→ **Try it**: Can you return the records below exactly as they stand, but only from the first line through the one with "Hắn lại đổi"?

→ **Data provided**:
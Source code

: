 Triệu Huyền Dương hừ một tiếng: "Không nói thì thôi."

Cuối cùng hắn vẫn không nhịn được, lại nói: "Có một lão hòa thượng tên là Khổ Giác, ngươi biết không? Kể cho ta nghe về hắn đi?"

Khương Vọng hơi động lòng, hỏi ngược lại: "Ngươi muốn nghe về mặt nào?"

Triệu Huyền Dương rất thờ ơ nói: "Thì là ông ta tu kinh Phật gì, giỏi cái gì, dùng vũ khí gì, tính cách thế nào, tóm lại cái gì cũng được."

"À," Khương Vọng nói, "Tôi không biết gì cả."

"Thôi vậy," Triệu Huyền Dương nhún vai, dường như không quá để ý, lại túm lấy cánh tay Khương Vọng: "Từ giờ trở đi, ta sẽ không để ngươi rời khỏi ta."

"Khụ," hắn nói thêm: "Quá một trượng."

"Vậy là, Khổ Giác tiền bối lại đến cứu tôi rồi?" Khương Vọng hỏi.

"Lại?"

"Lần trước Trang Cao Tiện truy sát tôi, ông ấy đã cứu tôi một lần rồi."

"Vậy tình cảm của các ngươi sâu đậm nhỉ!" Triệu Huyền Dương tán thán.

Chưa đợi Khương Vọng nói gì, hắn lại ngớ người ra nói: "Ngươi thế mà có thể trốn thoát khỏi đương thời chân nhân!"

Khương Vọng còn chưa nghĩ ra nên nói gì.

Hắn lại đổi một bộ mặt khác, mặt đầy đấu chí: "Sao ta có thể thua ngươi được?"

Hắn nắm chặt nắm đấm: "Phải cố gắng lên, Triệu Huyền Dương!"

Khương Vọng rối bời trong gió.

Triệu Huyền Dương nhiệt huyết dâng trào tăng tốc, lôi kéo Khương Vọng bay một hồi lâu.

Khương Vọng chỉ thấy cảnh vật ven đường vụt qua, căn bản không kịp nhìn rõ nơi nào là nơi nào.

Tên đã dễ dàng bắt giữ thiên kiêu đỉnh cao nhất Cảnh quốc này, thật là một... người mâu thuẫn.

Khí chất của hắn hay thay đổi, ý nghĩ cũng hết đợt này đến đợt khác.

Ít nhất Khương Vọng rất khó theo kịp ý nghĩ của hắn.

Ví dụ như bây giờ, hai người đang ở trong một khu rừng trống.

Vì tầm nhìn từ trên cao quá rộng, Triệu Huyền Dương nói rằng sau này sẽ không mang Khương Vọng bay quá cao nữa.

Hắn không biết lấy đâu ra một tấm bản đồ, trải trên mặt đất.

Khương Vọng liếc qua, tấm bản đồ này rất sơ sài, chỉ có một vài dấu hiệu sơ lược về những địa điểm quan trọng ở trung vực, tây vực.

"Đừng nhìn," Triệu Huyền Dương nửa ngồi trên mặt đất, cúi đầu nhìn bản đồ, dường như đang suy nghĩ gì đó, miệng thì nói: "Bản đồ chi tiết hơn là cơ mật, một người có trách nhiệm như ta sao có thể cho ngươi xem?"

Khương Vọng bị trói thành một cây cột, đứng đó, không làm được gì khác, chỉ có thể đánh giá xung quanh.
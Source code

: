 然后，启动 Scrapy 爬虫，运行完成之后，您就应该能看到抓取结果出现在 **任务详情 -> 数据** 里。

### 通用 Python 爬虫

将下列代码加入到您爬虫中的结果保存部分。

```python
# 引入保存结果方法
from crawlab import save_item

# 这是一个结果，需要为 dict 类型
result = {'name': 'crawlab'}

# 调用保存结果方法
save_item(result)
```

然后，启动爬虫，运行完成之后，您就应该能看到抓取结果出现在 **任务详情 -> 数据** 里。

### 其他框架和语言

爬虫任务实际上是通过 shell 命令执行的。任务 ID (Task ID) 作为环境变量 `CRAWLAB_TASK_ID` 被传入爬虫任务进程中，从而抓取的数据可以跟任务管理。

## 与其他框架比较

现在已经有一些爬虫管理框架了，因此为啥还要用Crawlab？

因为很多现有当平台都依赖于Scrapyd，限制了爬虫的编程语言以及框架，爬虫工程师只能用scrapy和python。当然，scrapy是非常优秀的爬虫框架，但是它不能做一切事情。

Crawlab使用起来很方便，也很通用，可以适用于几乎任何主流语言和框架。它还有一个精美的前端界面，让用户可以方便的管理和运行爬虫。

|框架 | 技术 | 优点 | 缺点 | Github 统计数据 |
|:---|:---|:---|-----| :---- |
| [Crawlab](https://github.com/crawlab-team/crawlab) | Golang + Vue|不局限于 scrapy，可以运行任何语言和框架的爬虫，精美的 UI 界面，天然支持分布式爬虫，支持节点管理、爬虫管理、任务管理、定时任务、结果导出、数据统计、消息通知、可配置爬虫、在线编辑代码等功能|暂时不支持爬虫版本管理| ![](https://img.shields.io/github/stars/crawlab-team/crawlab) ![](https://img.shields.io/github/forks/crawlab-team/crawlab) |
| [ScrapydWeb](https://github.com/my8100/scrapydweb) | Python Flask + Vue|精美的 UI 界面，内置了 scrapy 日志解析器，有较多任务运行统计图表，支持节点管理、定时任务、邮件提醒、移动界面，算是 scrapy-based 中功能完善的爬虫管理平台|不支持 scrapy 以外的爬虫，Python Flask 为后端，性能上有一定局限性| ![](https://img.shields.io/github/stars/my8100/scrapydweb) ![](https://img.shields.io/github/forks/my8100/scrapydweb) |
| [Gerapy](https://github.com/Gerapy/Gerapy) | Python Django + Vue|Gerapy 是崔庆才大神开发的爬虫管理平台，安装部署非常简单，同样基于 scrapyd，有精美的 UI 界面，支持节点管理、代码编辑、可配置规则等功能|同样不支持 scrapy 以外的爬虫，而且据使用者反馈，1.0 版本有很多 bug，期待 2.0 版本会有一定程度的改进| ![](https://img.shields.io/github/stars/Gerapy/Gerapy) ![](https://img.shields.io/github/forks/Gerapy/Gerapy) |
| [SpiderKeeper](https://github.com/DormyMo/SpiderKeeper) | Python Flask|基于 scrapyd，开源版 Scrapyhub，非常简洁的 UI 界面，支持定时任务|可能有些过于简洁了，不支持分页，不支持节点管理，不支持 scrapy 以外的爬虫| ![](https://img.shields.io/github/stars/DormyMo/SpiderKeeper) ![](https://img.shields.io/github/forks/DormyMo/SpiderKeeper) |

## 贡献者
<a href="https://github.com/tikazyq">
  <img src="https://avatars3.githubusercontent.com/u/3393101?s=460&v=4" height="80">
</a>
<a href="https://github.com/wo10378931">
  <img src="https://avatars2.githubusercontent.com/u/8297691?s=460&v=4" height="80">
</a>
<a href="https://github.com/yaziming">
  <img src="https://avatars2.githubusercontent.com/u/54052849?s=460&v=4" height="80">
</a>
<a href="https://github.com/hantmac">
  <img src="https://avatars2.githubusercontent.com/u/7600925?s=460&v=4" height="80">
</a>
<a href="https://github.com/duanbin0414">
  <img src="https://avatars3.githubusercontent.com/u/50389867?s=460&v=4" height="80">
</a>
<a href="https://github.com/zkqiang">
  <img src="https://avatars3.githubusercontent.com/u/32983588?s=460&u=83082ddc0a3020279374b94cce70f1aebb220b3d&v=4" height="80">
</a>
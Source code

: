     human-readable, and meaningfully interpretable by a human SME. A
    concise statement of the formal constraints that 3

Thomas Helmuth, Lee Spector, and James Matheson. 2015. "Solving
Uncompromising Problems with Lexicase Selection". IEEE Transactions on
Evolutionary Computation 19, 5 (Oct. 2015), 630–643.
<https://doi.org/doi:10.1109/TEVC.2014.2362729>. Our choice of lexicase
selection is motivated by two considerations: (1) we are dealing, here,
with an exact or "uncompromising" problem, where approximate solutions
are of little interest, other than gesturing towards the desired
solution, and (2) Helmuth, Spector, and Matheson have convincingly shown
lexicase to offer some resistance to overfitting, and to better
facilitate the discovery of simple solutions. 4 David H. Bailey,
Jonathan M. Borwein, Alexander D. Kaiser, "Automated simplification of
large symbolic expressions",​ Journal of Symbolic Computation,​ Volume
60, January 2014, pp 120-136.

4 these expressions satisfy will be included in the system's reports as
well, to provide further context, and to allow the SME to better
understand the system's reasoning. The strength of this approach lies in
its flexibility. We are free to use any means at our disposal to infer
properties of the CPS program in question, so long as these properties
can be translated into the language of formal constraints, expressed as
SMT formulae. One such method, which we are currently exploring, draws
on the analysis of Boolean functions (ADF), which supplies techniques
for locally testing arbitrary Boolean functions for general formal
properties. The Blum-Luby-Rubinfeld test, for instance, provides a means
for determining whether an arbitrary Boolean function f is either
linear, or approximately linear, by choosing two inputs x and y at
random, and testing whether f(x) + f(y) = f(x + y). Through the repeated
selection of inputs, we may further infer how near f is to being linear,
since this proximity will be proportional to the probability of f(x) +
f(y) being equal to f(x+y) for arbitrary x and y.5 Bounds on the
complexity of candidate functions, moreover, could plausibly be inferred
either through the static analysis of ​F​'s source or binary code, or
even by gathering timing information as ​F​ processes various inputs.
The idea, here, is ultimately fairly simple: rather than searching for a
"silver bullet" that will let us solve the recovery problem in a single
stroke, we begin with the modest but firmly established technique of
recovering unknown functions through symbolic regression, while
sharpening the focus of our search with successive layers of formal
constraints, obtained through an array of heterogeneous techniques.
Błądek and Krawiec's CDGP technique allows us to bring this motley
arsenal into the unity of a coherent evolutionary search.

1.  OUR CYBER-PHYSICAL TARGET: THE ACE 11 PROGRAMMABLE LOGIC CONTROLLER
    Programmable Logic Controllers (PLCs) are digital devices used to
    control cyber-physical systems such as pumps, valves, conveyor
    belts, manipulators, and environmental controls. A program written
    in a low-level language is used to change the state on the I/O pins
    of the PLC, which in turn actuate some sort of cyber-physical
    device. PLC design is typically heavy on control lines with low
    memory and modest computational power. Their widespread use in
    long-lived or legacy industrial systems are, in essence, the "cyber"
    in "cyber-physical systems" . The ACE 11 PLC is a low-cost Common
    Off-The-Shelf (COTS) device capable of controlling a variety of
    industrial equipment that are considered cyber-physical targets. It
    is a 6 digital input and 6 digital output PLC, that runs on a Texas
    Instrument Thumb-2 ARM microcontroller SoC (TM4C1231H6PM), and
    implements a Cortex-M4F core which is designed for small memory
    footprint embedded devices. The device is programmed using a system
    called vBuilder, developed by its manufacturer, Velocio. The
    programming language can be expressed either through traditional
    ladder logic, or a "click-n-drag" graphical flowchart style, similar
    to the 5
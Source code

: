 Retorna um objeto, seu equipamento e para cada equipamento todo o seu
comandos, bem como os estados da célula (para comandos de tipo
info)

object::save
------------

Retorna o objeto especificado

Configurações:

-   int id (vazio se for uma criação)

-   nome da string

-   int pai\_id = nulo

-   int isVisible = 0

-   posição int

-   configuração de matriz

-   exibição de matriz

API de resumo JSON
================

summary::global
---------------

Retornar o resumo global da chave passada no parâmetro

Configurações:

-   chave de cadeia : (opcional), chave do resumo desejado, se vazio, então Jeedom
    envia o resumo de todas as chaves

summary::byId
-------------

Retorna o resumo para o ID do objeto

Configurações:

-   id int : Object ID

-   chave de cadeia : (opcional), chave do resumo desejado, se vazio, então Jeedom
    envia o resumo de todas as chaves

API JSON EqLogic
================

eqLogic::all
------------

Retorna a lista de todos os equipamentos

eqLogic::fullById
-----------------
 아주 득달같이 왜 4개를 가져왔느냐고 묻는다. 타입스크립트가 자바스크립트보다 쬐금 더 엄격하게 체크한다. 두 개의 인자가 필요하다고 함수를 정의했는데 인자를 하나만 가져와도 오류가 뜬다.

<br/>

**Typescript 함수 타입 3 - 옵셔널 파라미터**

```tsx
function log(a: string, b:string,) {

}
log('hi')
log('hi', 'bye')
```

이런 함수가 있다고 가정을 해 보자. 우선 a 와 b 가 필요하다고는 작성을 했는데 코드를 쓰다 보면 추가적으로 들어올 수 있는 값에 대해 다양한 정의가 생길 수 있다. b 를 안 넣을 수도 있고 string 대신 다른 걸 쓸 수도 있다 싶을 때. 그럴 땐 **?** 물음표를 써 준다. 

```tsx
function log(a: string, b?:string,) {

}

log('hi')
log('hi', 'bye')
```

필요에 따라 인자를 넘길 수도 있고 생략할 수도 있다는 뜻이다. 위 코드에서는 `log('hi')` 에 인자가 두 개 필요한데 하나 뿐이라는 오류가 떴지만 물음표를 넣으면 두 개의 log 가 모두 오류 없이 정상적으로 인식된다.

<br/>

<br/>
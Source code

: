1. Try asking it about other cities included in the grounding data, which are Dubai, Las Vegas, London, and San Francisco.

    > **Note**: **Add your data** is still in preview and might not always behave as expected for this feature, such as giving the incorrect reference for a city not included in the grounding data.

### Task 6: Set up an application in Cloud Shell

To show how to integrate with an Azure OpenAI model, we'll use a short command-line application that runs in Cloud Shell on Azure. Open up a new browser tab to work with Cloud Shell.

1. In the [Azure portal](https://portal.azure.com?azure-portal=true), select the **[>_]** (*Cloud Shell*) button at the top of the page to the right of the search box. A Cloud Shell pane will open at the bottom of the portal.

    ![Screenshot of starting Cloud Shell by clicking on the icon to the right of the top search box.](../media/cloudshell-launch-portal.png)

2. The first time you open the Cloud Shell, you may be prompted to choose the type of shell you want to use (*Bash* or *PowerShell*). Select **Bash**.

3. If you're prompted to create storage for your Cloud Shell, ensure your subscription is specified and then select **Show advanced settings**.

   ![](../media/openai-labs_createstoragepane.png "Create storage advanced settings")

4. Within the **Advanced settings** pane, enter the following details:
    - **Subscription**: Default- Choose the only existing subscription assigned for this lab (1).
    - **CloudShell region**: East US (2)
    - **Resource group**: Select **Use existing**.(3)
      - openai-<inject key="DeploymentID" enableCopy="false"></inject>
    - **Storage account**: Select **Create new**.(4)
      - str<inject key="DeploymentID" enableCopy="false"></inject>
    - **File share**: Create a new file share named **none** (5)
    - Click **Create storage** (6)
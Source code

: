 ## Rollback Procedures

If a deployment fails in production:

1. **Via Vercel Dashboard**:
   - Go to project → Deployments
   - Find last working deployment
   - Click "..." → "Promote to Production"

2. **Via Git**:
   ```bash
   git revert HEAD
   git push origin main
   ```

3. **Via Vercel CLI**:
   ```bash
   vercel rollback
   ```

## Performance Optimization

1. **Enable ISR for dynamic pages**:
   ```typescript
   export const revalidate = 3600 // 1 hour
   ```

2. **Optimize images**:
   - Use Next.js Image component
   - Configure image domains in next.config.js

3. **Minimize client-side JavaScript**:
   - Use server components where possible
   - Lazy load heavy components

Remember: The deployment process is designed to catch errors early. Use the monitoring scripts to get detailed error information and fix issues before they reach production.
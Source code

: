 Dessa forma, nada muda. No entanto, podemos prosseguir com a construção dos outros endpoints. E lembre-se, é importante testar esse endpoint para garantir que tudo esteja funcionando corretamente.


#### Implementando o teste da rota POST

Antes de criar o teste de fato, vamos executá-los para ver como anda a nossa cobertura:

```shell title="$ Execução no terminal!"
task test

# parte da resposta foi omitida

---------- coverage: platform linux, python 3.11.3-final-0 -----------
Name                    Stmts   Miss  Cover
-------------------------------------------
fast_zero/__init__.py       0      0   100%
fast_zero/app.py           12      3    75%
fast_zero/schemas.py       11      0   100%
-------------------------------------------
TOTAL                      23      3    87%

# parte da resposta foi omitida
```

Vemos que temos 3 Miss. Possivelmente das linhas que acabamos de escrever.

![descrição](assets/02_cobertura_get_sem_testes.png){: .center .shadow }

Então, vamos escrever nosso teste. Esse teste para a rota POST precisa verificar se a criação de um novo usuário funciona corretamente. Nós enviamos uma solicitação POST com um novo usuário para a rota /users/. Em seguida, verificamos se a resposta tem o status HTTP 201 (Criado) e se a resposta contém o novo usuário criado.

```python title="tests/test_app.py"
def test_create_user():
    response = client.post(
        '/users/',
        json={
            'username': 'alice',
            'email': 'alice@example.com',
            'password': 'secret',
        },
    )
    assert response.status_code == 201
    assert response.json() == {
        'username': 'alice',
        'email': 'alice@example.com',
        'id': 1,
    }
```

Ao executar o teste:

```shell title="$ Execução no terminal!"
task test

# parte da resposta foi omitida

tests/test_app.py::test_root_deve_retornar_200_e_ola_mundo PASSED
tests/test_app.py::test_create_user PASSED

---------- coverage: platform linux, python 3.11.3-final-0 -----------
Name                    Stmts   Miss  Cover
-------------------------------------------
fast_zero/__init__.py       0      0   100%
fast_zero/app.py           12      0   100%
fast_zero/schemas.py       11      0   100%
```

→ **Result for this exercise**:
Source code

: Triệu Huyền Dương hừ một tiếng: "Không nói thì thôi."

Cuối cùng hắn vẫn không nhịn được, lại nói: "Có một lão hòa thượng tên là Khổ Giác, ngươi biết không? Kể cho ta nghe về hắn đi?"

Khương Vọng hơi động lòng, hỏi ngược lại: "Ngươi muốn nghe về mặt nào?"

Triệu Huyền Dương rất thờ ơ nói: "Thì là ông ta tu kinh Phật gì, giỏi cái gì, dùng vũ khí gì, tính cách thế nào, tóm lại cái gì cũng được."

"À," Khương Vọng nói, "Tôi không biết gì cả."

"Thôi vậy," Triệu Huyền Dương nhún vai, dường như không quá để ý, lại túm lấy cánh tay Khương Vọng: "Từ giờ trở đi, ta sẽ không để ngươi rời khỏi ta."

"Khụ," hắn nói thêm: "Quá một trượng."

"Vậy là, Khổ Giác tiền bối lại đến cứu tôi rồi?" Khương Vọng hỏi.

"Lại?"

"Lần trước Trang Cao Tiện truy sát tôi, ông ấy đã cứu tôi một lần rồi."

"Vậy tình cảm của các ngươi sâu đậm nhỉ!" Triệu Huyền Dương tán thán.

Chưa đợi Khương Vọng nói gì, hắn lại ngớ người ra nói: "Ngươi thế mà có thể trốn thoát khỏi đương thời chân nhân!"

Khương Vọng còn chưa nghĩ ra nên nói gì.

Hắn lại đổi một bộ mặt khác, mặt đầy đấu chí: "Sao ta có thể thua ngươi được?"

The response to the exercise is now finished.